05-13-2016, 11:05 PM
(05-12-2016, 05:36 PM)Kinser79 Wrote:(05-12-2016, 03:48 PM)pbrower2a Wrote: That's simply a point of logic. Brilliant people can believe in discreditable ideas -- let us say young-earth creationism. Add to that, commonplace errors of memory. Haven't we all?
People make specious and fraudulent arguments all the time, often with considerable sophistication. The fault is with the speciousness or fraudulence of discreditable results of their sophisticated arguments.
I suppose if one cannot bedazzle them with brilliance one must try to befuddle them with bullshit.
So in short, if I'm interpreting your word salad correctly, is that you can't refute Galen's and My claim that the commerce clause does not apply to minimum wages (excluding the special circumstances I indicated) because labor does not cross state lines because in order to do so you would have to argue that a McDonald's worker who works in Mississippi directly competes with a McDonald's worker in New York State. The simple fact of the matter is that argument cannot be made. Neither McDonald's worker is crossing state lines and neither produces an item which would be subject to crossing state lines. The line of argument, that they actually are in competition with each other, is as we call it in the trade...fucking stupid.
In fact any and all federal regulations that a McDonald's restaurant would be subject to would rests (apart from the unconstitutional minimum wage, and barely constitutional ACA) at the point of procurement of their ingredients. In short the meat, bread, vegetables and other materials used to assemble your Big Mac whether you purchase it in Mississippi or New York State. All of which the USDA regulates relatively reasonably, and most of which at some point have crossed a state line, and the meat and vegetables certainly have even if the breads have not, either in production or transportation to the location of final cooking and assembly.
As such, were minimum wages a matter of federal regulations, and not reserved to the States via the 10th amendment, every increase on the current Federal Minimum Wage issued by states like New York, New Jersey, Florida and etc are all unconstitutional. Why? Because Federal Law takes precedence over state law.
U.S. v Darby Lumber held that a state could not use its power to decrease it's minimum wages for competitive advantage of companies in its state, therefore it is also conceivable that one could argue that states likewise do not have the power to increase their minimum wages for economic advantages created by increased aggregate demand.

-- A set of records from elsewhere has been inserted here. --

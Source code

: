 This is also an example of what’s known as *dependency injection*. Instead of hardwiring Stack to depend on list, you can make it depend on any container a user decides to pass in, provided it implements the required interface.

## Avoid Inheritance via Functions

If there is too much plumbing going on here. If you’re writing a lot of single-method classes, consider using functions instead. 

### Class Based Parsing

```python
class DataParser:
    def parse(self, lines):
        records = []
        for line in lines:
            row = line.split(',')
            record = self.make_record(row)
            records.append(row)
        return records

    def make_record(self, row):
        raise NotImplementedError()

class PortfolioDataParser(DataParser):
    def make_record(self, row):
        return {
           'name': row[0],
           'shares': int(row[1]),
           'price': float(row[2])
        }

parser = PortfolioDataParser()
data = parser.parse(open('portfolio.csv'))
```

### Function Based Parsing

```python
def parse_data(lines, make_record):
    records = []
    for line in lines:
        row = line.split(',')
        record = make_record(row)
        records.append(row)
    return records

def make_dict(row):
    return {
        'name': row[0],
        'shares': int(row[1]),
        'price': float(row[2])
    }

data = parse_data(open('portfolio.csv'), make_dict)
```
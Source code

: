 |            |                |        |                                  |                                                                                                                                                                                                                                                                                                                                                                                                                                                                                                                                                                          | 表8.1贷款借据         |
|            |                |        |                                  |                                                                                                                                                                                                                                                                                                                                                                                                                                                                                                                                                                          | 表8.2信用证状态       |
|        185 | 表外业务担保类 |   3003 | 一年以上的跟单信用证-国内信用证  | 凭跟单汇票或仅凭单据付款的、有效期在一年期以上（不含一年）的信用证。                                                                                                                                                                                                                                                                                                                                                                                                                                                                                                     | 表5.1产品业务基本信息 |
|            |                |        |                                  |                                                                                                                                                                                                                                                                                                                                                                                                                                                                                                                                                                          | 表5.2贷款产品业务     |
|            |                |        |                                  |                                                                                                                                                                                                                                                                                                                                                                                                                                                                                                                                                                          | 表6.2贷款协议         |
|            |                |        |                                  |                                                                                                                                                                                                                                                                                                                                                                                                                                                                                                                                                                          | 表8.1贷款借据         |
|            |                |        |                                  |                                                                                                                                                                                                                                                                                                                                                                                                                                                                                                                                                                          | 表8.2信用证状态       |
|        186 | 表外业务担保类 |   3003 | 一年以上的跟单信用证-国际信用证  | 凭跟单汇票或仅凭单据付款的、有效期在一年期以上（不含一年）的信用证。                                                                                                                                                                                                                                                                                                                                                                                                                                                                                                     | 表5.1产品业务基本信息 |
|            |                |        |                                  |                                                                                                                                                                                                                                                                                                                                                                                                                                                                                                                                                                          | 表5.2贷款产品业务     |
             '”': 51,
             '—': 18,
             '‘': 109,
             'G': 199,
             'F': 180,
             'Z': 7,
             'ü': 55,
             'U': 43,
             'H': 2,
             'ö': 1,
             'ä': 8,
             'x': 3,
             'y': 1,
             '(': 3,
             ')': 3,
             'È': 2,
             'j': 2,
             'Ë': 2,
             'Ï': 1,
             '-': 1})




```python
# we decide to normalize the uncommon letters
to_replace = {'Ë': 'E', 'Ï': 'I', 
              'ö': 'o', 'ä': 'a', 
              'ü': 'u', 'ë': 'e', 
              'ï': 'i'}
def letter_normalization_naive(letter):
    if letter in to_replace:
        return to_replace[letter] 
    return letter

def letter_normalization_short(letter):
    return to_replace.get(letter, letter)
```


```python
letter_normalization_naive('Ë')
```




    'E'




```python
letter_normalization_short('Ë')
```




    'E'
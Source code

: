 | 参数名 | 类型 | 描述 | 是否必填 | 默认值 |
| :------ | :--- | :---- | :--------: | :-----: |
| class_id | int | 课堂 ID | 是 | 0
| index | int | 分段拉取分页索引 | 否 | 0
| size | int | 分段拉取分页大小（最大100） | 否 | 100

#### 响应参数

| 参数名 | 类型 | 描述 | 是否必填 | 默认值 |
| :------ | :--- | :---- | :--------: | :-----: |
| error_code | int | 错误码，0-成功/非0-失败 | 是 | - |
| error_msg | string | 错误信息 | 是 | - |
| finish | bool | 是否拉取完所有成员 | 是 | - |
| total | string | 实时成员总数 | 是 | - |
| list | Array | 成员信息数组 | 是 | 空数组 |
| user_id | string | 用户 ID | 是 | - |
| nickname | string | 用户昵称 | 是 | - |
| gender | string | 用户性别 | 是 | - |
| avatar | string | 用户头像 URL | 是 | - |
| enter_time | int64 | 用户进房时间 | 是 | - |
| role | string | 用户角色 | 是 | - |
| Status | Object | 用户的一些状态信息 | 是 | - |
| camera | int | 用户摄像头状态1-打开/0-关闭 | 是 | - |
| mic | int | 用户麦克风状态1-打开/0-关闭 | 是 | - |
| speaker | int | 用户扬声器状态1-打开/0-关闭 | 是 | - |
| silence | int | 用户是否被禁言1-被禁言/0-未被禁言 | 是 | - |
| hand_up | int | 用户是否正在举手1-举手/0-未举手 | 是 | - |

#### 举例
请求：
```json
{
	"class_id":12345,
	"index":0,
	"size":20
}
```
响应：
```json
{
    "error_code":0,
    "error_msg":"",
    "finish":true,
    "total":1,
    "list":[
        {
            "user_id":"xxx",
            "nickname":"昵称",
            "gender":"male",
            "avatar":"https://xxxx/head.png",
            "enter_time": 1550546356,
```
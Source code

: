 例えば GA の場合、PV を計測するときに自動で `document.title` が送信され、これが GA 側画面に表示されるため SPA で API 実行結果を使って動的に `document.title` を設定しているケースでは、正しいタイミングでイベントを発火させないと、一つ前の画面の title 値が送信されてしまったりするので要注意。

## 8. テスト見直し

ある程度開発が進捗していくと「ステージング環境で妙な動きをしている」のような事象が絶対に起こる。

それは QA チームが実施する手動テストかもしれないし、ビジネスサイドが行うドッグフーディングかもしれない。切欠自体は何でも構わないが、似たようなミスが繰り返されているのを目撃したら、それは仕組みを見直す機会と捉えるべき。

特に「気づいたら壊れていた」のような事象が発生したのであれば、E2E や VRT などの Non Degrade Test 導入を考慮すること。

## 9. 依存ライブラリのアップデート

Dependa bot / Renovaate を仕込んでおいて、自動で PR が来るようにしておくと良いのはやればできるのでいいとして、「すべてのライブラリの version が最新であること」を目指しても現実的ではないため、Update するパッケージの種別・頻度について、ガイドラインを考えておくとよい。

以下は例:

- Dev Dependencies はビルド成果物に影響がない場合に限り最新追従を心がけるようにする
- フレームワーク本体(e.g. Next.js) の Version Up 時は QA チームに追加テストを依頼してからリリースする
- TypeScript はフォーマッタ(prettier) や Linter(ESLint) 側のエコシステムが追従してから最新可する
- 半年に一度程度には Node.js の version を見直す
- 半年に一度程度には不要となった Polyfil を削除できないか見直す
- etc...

In essence in order for your position to be correct PBR you have to lower the wages of minimum wage workers in 28 states, 1 Territory and DC!
I do not have the legal training to make reliable predictions or explanations of judicial findings. Neither do you. Neither does Galen.
If states can have different speed laws they can also have different wage laws.
The ideal subject of totalitarian rule is not the convinced Nazi or the dedicated Communist but instead the people for whom the distinction between fact and fiction, true and false, no longer exists -- Hannah Arendt.